### Data listing
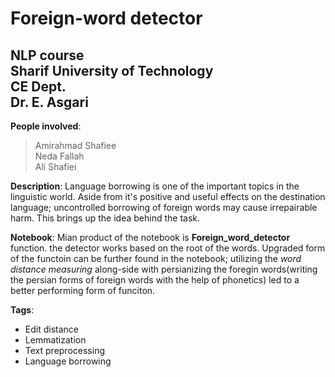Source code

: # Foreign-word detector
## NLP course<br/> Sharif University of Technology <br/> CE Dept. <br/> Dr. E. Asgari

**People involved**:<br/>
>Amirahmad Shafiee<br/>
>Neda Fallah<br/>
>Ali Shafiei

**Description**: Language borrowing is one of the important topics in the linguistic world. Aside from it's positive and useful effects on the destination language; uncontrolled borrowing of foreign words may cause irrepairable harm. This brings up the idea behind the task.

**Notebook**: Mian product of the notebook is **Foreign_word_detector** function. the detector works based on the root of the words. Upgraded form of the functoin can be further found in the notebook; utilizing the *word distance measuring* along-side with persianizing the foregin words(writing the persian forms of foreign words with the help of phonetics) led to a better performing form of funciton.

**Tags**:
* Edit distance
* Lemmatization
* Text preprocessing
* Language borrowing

* * *

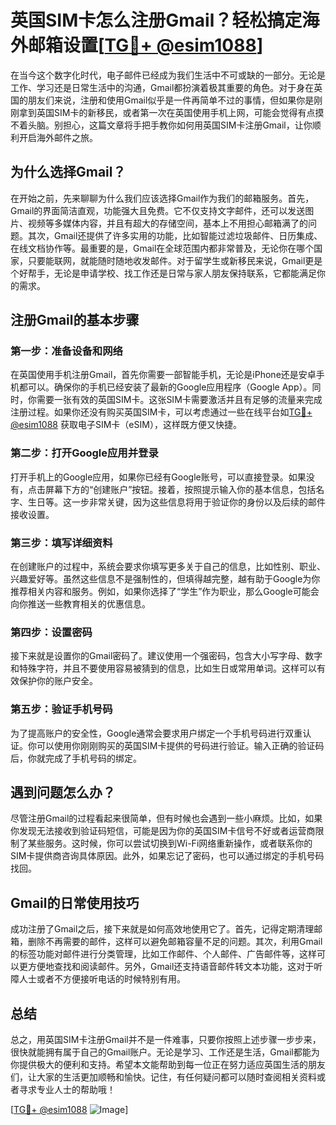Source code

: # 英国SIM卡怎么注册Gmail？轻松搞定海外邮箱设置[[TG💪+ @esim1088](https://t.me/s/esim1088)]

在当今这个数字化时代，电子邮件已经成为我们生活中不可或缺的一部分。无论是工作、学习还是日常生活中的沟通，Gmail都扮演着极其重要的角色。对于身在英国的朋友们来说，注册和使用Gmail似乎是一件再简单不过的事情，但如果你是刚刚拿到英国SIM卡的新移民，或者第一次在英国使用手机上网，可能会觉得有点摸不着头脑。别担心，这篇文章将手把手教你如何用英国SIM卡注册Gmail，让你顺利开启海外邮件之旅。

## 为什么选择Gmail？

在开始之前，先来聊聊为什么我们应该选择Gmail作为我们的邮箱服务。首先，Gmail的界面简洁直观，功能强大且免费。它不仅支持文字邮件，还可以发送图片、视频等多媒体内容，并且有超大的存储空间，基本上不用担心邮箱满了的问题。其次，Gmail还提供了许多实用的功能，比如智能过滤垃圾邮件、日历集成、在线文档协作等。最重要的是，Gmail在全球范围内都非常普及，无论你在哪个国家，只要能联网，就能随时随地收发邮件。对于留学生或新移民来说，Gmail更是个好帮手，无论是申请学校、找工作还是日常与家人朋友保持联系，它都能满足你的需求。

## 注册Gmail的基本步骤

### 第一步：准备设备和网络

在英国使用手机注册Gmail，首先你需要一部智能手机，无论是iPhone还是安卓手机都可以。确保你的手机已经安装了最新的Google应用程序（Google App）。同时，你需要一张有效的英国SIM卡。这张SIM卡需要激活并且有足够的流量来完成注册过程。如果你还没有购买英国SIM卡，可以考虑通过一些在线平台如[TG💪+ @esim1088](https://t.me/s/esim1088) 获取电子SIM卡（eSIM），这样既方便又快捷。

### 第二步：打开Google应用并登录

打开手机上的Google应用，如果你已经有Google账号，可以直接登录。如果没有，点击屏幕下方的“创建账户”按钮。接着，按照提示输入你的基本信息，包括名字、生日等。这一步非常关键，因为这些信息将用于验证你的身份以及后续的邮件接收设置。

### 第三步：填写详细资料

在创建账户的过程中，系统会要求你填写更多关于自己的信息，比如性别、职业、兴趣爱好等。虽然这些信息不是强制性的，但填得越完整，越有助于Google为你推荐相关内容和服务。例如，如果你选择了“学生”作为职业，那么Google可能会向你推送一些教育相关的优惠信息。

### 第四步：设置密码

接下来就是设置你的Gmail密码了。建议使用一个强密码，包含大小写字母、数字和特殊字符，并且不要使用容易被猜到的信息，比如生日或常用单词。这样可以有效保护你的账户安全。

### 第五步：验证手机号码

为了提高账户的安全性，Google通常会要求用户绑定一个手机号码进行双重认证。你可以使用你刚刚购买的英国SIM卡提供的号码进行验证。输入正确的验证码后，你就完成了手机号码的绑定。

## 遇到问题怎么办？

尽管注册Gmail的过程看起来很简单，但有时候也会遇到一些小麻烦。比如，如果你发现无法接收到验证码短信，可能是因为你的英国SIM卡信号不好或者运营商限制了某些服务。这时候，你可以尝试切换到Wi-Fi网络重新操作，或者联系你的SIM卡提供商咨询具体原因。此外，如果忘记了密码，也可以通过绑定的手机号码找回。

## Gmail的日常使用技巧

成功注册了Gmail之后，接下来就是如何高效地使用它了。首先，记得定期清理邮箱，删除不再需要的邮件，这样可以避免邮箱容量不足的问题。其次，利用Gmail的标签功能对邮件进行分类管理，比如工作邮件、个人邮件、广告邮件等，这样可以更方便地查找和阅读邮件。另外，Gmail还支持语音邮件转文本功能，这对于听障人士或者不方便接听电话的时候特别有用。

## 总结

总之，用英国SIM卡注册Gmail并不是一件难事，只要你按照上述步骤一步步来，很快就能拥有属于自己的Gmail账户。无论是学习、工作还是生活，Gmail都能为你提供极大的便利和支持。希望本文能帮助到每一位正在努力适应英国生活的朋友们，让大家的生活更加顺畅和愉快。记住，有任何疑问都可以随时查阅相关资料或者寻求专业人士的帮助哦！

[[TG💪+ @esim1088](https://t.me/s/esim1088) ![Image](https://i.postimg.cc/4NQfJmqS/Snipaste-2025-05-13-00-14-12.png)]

### Brief
Please copy, exactly as written, every line in the listing above from the line with "在当今这个数字化时代，电子邮" up to and including the line with "## 为什么选择Gmail？".

### Output for this exercise
在当今这个数字化时代，电子邮件已经成为我们生活中不可或缺的一部分。无论是工作、学习还是日常生活中的沟通，Gmail都扮演着极其重要的角色。对于身在英国的朋友们来说，注册和使用Gmail似乎是一件再简单不过的事情，但如果你是刚刚拿到英国SIM卡的新移民，或者第一次在英国使用手机上网，可能会觉得有点摸不着头脑。别担心，这篇文章将手把手教你如何用英国SIM卡注册Gmail，让你顺利开启海外邮件之旅。

## 为什么选择Gmail？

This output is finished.